◆ What the task asks:
In the records below, find each line that holds "objetos" and return it.

[Saved entries]
BEGIN

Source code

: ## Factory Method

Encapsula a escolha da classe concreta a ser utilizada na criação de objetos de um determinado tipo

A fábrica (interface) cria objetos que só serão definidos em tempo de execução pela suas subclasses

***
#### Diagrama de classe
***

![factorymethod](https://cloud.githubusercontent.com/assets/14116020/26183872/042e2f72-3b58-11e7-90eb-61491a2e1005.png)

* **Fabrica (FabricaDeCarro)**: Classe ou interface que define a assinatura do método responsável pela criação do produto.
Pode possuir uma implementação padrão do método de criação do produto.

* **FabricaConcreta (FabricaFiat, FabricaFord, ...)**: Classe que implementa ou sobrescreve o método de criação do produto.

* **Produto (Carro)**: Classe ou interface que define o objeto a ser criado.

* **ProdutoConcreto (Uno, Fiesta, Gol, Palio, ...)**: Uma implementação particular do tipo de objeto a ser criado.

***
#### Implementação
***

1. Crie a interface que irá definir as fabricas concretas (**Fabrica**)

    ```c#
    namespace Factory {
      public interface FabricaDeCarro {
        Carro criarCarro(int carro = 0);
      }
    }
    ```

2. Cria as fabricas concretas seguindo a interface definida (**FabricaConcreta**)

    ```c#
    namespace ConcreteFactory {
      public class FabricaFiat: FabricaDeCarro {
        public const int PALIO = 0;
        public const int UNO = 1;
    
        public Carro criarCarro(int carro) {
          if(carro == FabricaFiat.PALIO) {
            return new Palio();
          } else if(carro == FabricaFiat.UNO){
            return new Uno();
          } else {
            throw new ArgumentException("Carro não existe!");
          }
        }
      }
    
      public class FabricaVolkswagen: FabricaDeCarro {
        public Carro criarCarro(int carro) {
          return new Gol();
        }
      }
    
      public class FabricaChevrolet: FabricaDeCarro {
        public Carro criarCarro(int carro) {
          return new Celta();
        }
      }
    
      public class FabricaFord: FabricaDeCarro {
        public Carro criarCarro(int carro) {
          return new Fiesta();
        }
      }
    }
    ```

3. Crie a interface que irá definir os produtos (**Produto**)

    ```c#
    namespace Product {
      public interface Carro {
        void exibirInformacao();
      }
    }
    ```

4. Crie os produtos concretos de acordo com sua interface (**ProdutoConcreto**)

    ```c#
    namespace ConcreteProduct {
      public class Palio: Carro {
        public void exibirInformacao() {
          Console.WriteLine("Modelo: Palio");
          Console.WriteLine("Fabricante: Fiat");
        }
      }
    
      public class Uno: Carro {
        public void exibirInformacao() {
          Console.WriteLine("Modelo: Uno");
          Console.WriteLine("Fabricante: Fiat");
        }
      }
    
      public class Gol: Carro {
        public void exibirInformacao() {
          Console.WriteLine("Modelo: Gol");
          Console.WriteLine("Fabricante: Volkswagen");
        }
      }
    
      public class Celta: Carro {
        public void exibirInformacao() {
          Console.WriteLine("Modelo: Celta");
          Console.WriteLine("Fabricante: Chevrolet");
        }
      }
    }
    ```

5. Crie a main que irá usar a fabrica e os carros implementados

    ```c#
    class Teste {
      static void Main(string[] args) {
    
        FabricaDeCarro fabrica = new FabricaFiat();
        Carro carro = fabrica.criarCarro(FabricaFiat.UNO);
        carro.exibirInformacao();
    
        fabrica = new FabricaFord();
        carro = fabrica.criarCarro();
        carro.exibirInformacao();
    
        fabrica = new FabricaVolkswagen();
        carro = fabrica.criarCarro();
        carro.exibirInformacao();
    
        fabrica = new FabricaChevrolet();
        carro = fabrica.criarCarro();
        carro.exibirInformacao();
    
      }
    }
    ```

END

◆ Solution:
Encapsula a escolha da classe concreta a ser utilizada na criação de objetos de um determinado tipo
A fábrica (interface) cria objetos que só serão definidos em tempo de execução pela suas subclasses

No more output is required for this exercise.